Thank you! read your training book! my first post to you! :)

PS: Starting my first structured ATP now but I don't consider myself a novice. Just completed a 2 day stage race 150km and 107km hilly route 2 weeks ago

regards,
Lukman

Do you have any idea w

D

Finish off my last sentence:

Do you have any idea what TSS and IF scores will be a better approximation for this work out?

regards,
Lukman

Joe Friel

D--TSS for the high intensity/low cadence portion of the force workout hardly shows up in the score as the duration is so brief. So while it certainly has the potential to improve your power and performance, the workout doesn't show up as having much effect on your CTL. Mathematical training models that predict performance are not perfect, I'm afraid.

Daren

Joe-
Thanks for sharing your expertise. It's an honor to be able to interact with you.

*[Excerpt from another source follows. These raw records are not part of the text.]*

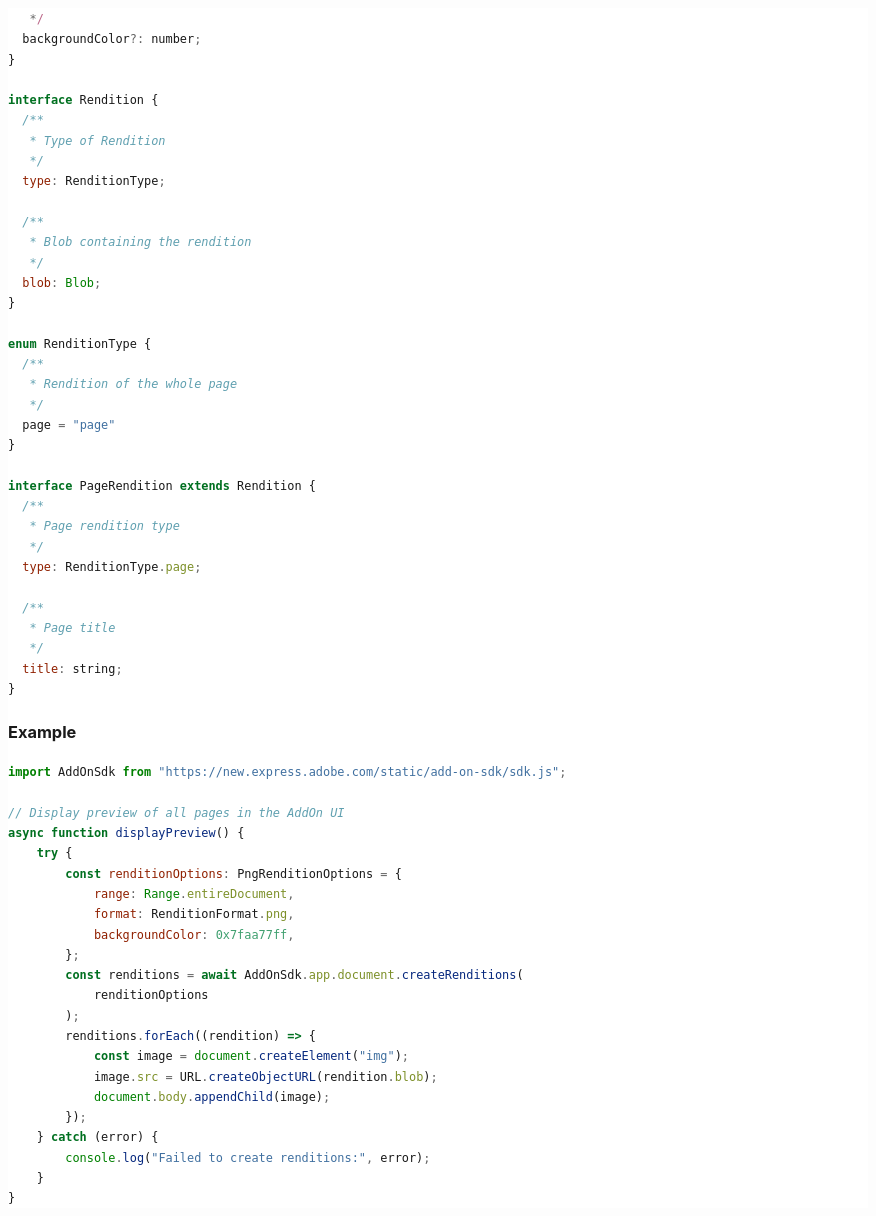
 ```js
   */
  backgroundColor?: number;
}

interface Rendition {
  /**
   * Type of Rendition
   */
  type: RenditionType;

  /**
   * Blob containing the rendition
   */
  blob: Blob;
}

enum RenditionType {
  /**
   * Rendition of the whole page
   */
  page = "page"
}

interface PageRendition extends Rendition {
  /**
   * Page rendition type
   */
  type: RenditionType.page;

  /**
   * Page title
   */
  title: string;
}
```

### Example

```js
import AddOnSdk from "https://new.express.adobe.com/static/add-on-sdk/sdk.js";

// Display preview of all pages in the AddOn UI
async function displayPreview() {
    try {
        const renditionOptions: PngRenditionOptions = {
            range: Range.entireDocument,
            format: RenditionFormat.png,
            backgroundColor: 0x7faa77ff,
        };
        const renditions = await AddOnSdk.app.document.createRenditions(
            renditionOptions
        );
        renditions.forEach((rendition) => {
            const image = document.createElement("img");
            image.src = URL.createObjectURL(rendition.blob);
            document.body.appendChild(image);
        });
    } catch (error) {
        console.log("Failed to create renditions:", error);
    }
}
```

Question about force reps- should one pull up on the back side of the pedal stroke, or push down only?

Joe Friel

Daren--use every muscle you can recruit.

Tomasz Spaleniak

Hi,
I started prepreation to the next season by the plan from 'The power meter handbook' for triathletes. Outside is winter in my country, and force reps are not so effective doing on in-door trainer. Could You suggest alternative workout for force reps on in-door trainer (for example 10 x 10" on 150%FTP?)

Joe Friel

Tomasz Spaleniak-- Force reps are easy to do on a trainer. What you suggested is fine. 10x10sec @ 150% FTP. Long recoveries such as 50 sec. When power begins to fade by ~5% on reps it's time to stop.